A world where "small hometown dailies are being bought and sold like hog futures, where chains now devour other chains whole, where they are effectively ceding whole regions of the country to one another, further minimizing competition. Where money is pouring into the business from interests with little knowledge and even less concern about the special obligations newspapers have to democracy."

[...]

Meanwhile, as secrecy grows, and media conglomerates put more and more power in fewer and fewer hands, we have witnessed the rise of a new phenomenon—a quasi-official partisan press ideologically linked to an authoritarian administration that is in turn the ally and agent of powerful financial and economic interests that consider transparencies a threat to their hegemony over public opinion. This convergence dominates the marketplace of political ideas in a phenomenon unique in our history.

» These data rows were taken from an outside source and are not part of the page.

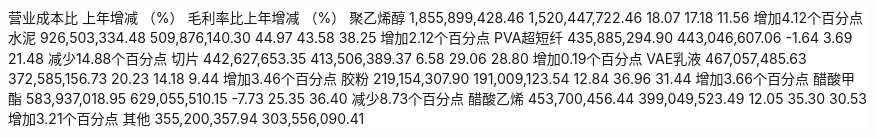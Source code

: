 营业成本比
上年增减
（%）
毛利率比上年增减
（%）
聚乙烯醇
1,855,899,428.46
1,520,447,722.46
18.07
17.18
11.56
增加4.12个百分点
水泥
926,503,334.48
509,876,140.30
44.97
43.58
38.25
增加2.12个百分点
PVA超短纤
435,885,294.90
443,046,607.06
-1.64
3.69
21.48
减少14.88个百分点
切片
442,627,653.35
413,506,389.37
6.58
29.06
28.80
增加0.19个百分点
VAE乳液
467,057,485.63
372,585,156.73
20.23
14.18
9.44
增加3.46个百分点
胶粉
219,154,307.90
191,009,123.54
12.84
36.96
31.44
增加3.66个百分点
醋酸甲酯
583,937,018.95
629,055,510.15
-7.73
25.35
36.40
减少8.73个百分点
醋酸乙烯
453,700,456.44
399,049,523.49
12.05
35.30
30.53
增加3.21个百分点
其他
355,200,357.94
303,556,090.41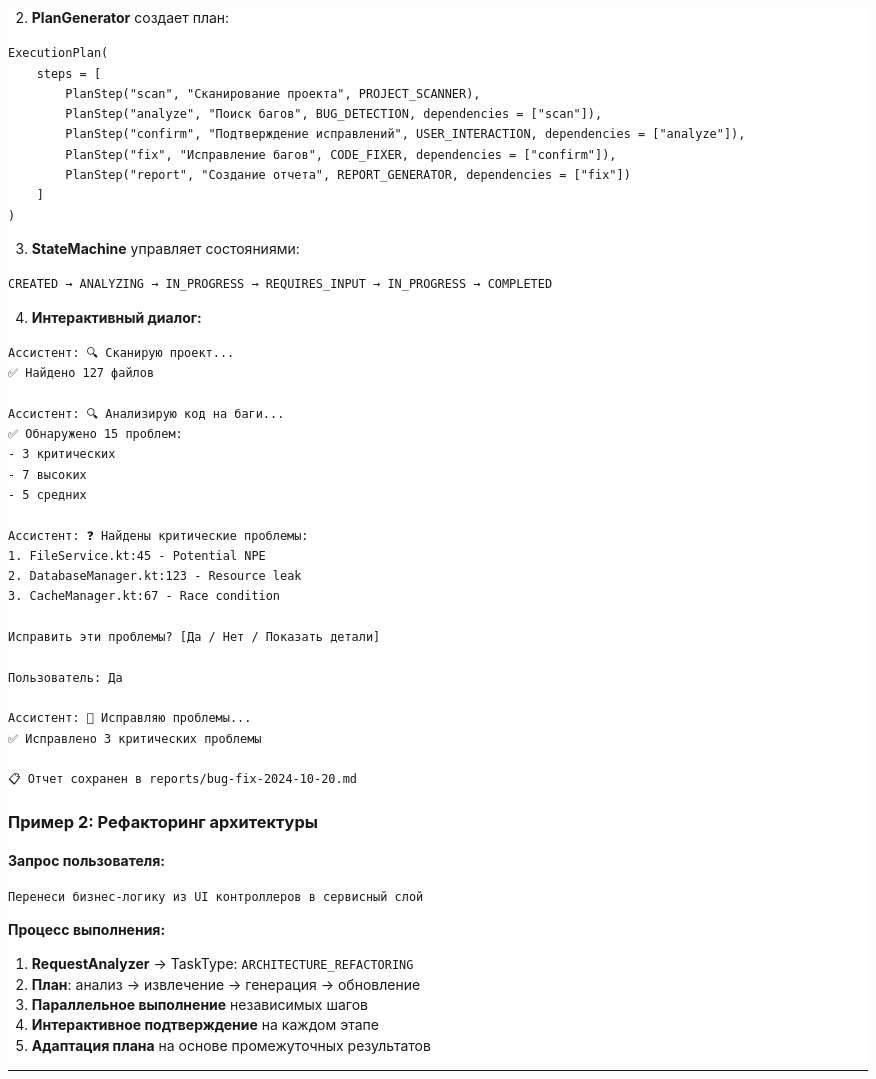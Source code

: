 2. **PlanGenerator** создает план:
```
ExecutionPlan(
    steps = [
        PlanStep("scan", "Сканирование проекта", PROJECT_SCANNER),
        PlanStep("analyze", "Поиск багов", BUG_DETECTION, dependencies = ["scan"]),
        PlanStep("confirm", "Подтверждение исправлений", USER_INTERACTION, dependencies = ["analyze"]),
        PlanStep("fix", "Исправление багов", CODE_FIXER, dependencies = ["confirm"]),
        PlanStep("report", "Создание отчета", REPORT_GENERATOR, dependencies = ["fix"])
    ]
)
```

3. **StateMachine** управляет состояниями:
```
CREATED → ANALYZING → IN_PROGRESS → REQUIRES_INPUT → IN_PROGRESS → COMPLETED
```

4. **Интерактивный диалог:**
```
Ассистент: 🔍 Сканирую проект...
✅ Найдено 127 файлов

Ассистент: 🔍 Анализирую код на баги...
✅ Обнаружено 15 проблем:
- 3 критических
- 7 высоких
- 5 средних

Ассистент: ❓ Найдены критические проблемы:
1. FileService.kt:45 - Potential NPE
2. DatabaseManager.kt:123 - Resource leak
3. CacheManager.kt:67 - Race condition

Исправить эти проблемы? [Да / Нет / Показать детали]

Пользователь: Да

Ассистент: 🔧 Исправляю проблемы...
✅ Исправлено 3 критических проблемы

📋 Отчет сохранен в reports/bug-fix-2024-10-20.md
```

### Пример 2: Рефакторинг архитектуры

**Запрос пользователя:**
```
Перенеси бизнес-логику из UI контроллеров в сервисный слой
```

**Процесс выполнения:**

1. **RequestAnalyzer** → TaskType: `ARCHITECTURE_REFACTORING`
2. **План**: анализ → извлечение → генерация → обновление
3. **Параллельное выполнение** независимых шагов
4. **Интерактивное подтверждение** на каждом этапе
5. **Адаптация плана** на основе промежуточных результатов

---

Stretching from the editorial pages of the Wall Street Journal to Rupert Murdoch's empire to the nattering nabobs of know-nothing radio to a legion of think tanks bought and paid for by corporations circling the honey pots of government, a vast echo chamber resounds with a conformity of opinions, serving a partisan worldview cannot be proven wrong because it admits no evidence to the contrary. When you challenge them with evidence to the contrary—when you try to hold their propaganda to scrutiny—you're likely to wind up in the modern equivalent of a medieval iron maiden, between the covers, that is, of an Ann Coulter tirade, or wake up in an underground cell at FOX News, force fed leftovers from a Roger Ailes snack, and required for 24 hours a day to stare at photographs of Rupert Murdoch on the walls of the cell while listening to a piped-in Bill O'Reilly singing the Hallelujah Chorus in praise of himself.

[...]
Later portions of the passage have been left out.